Northwest Treeplanters and Farmworkers United / Pineros y Campesinos Unidos del Noroeste (PECUN)

Pineros y Campesinos Unidos del Noroeste (Northwest Treeplanters and Farmworkers United), is Oregon’s union of farmworkers, nursery, and reforestation workers, and Oregon’s largest Latino organization. PCUN’s fundamental goal is to empower farmworkers to understand and take action against systematic exploitation and all of its effects. To achieve this end, PCUN is involved in community and workplace organizing on many different levels. Founded in 1985 by 80 farmworkers, PCUN has since grown to include more than 5,000 registered members, 98% of which are Mexican and Central American immigrants, and to encompass a wide variety of organizing projects.

Background information:

PCUN’s office is located in Woodburn, a town of just over 20,000 located in the mid-Willamette Valley, the center of Oregon’s agricultural industry. Woodburn, which evolved during the 1960’s into a service and cultural center for the Valley’s Mexican community, currently has a majority Latino population of just over 50%.

Oregon’s farmworkers:
The fruit and vegetable growers of the Willamette Valley have depended heavily on Mexican labor since the 1940’s. Reforestation and plant nurseries emerged in the 1970’s as major winter occupations, enabling thousands of area farmworkers to remain in Oregon year-round.

Employees in these areas generally work long hours for low wages, with no overtime pay, paid breaks, seniority, job security, or other benefits. Seasonal workers are often housed in squalid labor camps owned and operated by growers or labor contractors. They are exposed to a myriad of chemicals and pesticides sprayed on crops and often lack the proper protective gear and training to apply pesticides. They also lack the right to collective bargaining, which is guaranteed to all other industries under the National Labor Relations Act.

Organizing efforts:
PCUN’s organizing and outreach efforts include workers from the various areas of agriculture, including year-round employees, irrigators, seasonal workers, nursery and reforestation workers, and cannery workers. PCUN’s Collective Bargaining Committee uses various direct organizing tactics, such as visiting fields, distributing leaflets, and holding house meetings and marches, yet PCUN also organizes through its Service Center for Farmworkers, which provides registered members with support services such as translations, recommendations to lawyers for work-related incidents, and immigration services, as well as a death benefit.

Collective bargaining:
Collective bargaining is, in our view, the most effective and lasting way to improve farmworker conditions because it redresses the power imbalance between growers and workers, and establishes respect, fairness and dignity as the bases for the employment relationship. Collective bargaining agreements are negotiated by a committee of workers elected by their peers at the farm, assisted by PCUN staff, and ratified by a vote of the workers.
Key components of these agreements include:
1. a simple and expeditious procedure to submit and resolve grievances;
2. seniority rights in lay-off, recall and promotion;
3. prohibition against retaliation and discipline or discharge without just cause;
4. guaranteed paid breaks and overtime pay;
5. workers’ right to refuse to work in conditions they regard as unsafe or hazardous;
6. paid and unpaid holidays and leaves of absence, including bereavement;
7. workers’ right to information about chemical used in the workplace, and
8. union recognition.
None of these protections or procedures is presently provided by law.

Collaborative efforts:
PCUN also works closely with a wide variety of other local organizations, including the Farmworker Housing Development Corporation, which runs the farmworker housing units in Woodburn, Voz Hispana, which organizes Latino voters and educates community members of the legacy of Cesar Chavez, CAUSA, which advocates for immigrant rights, and Mujeres Luchadoras Progresistas, which promotes economic and leadership development for farmworker women.

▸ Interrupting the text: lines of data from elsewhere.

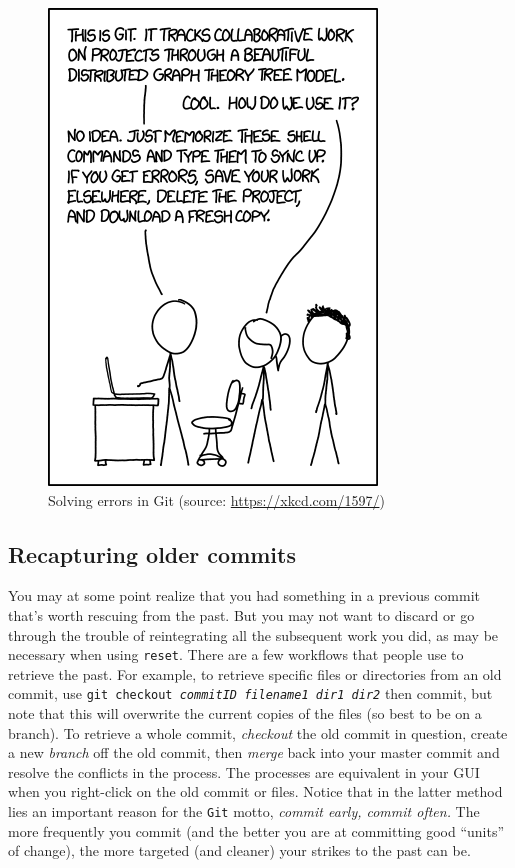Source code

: \documentclass[12pt,letterpaper]{article}
\begin{document}
\begin{figure}[h]
	\centering
	\includegraphics[width=0.5\linewidth]{figs/gitreset.png}
	\caption{Solving errors in Git (source: \url{https://xkcd.com/1597/})}
	\label{fig:gitreset}
\end{figure}



\subsection{Recapturing older commits}
You may at some point realize that you had something in a previous commit 
that's worth rescuing from the past. 
But you may not want to discard or go through the trouble of reintegrating all 
the subsequent work you did, as may be necessary when using \texttt{reset}.
There are a few workflows that people use to retrieve the past.
For example, to retrieve specific files or directories from an old commit, 
use \texttt{git checkout \emph{commitID} \emph{filename1} \emph{dir1} 
\emph{dir2}} then commit, 
but note that this will overwrite the current copies of the files
(so best to be on a branch).
To retrieve a whole commit, \emph{checkout} the old commit in question, 
create a new \emph{branch} off the old commit, 
then \emph{merge} back into your master commit and resolve the conflicts in 
the process.
The processes are equivalent in your GUI when you right-click on the old 
commit or files.
Notice that in the latter method lies an important reason for the \texttt{Git} motto, \emph{commit early, commit often.}
The more frequently you commit
(and the better you are at committing good ``units'' of change), 
the more targeted (and cleaner) your strikes to the past can be.
\end{document}
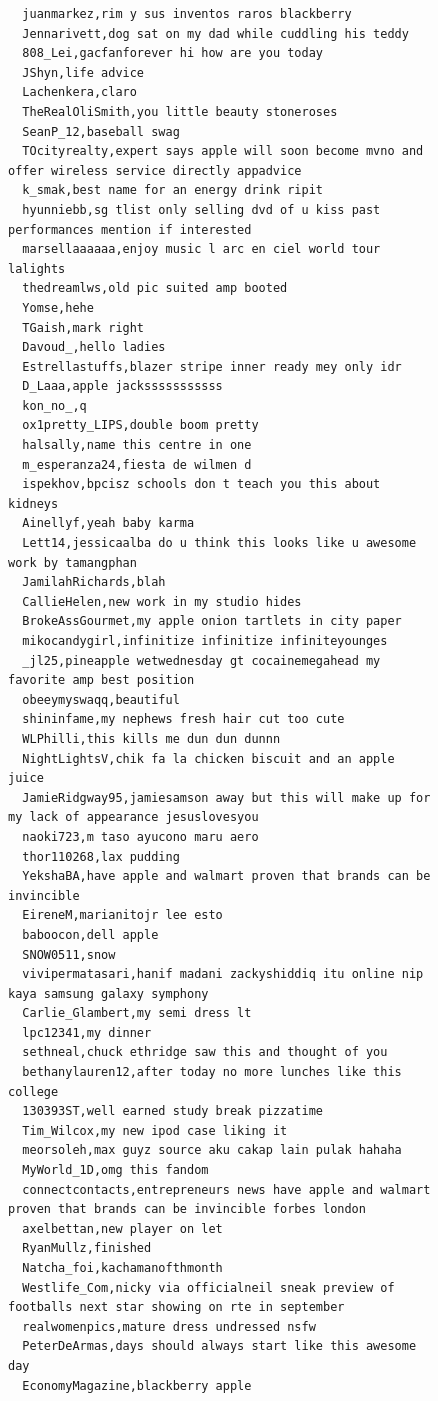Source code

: \begin{figure}[htpb]
\begin{verbatim}
  juanmarkez,rim y sus inventos raros blackberry
  Jennarivett,dog sat on my dad while cuddling his teddy
  808_Lei,gacfanforever hi how are you today
  JShyn,life advice
  Lachenkera,claro
  TheRealOliSmith,you little beauty stoneroses
  SeanP_12,baseball swag
  TOcityrealty,expert says apple will soon become mvno and offer wireless service directly appadvice
  k_smak,best name for an energy drink ripit
  hyunniebb,sg tlist only selling dvd of u kiss past performances mention if interested
  marsellaaaaaa,enjoy music l arc en ciel world tour lalights
  thedreamlws,old pic suited amp booted
  Yomse,hehe
  TGaish,mark right
  Davoud_,hello ladies
  Estrellastuffs,blazer stripe inner ready mey only idr
  D_Laaa,apple jacksssssssssss
  kon_no_,q
  ox1pretty_LIPS,double boom pretty
  halsally,name this centre in one
  m_esperanza24,fiesta de wilmen d
  ispekhov,bpcisz schools don t teach you this about kidneys
  Ainellyf,yeah baby karma
  Lett14,jessicaalba do u think this looks like u awesome work by tamangphan
  JamilahRichards,blah
  CallieHelen,new work in my studio hides
  BrokeAssGourmet,my apple onion tartlets in city paper
  mikocandygirl,infinitize infinitize infiniteyounges
  _jl25,pineapple wetwednesday gt cocainemegahead my favorite amp best position
  obeeymyswaqq,beautiful
  shininfame,my nephews fresh hair cut too cute
  WLPhilli,this kills me dun dun dunnn
  NightLightsV,chik fa la chicken biscuit and an apple juice
  JamieRidgway95,jamiesamson away but this will make up for my lack of appearance jesuslovesyou
  naoki723,m taso ayucono maru aero
  thor110268,lax pudding
  YekshaBA,have apple and walmart proven that brands can be invincible
  EireneM,marianitojr lee esto
  baboocon,dell apple
  SNOW0511,snow
  vivipermatasari,hanif madani zackyshiddiq itu online nip kaya samsung galaxy symphony
  Carlie_Glambert,my semi dress lt
  lpc12341,my dinner
  sethneal,chuck ethridge saw this and thought of you
  bethanylauren12,after today no more lunches like this college
  130393ST,well earned study break pizzatime
  Tim_Wilcox,my new ipod case liking it
  meorsoleh,max guyz source aku cakap lain pulak hahaha
  MyWorld_1D,omg this fandom
  connectcontacts,entrepreneurs news have apple and walmart proven that brands can be invincible forbes london
  axelbettan,new player on let
  RyanMullz,finished
  Natcha_foi,kachamanofthmonth
  Westlife_Com,nicky via officialneil sneak preview of footballs next star showing on rte in september
  realwomenpics,mature dress undressed nsfw
  PeterDeArmas,days should always start like this awesome day
  EconomyMagazine,blackberry apple

\end{verbatim}
\end{figure}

On a national level, PCUN collaborates with other organizations to promote legalization for undocumented workers and to ensure immigrants’ rights, and also advocates with the Oregon Legislature to protect farmworkers’ rights through legal means as well. PCUN’s Pesticide project has also involved national and statewide collaboration around issues such as controlling pesticide use and protecting the health of workers.

PCUN has led or been involved in numerous organizing efforts and campaigns since its founding.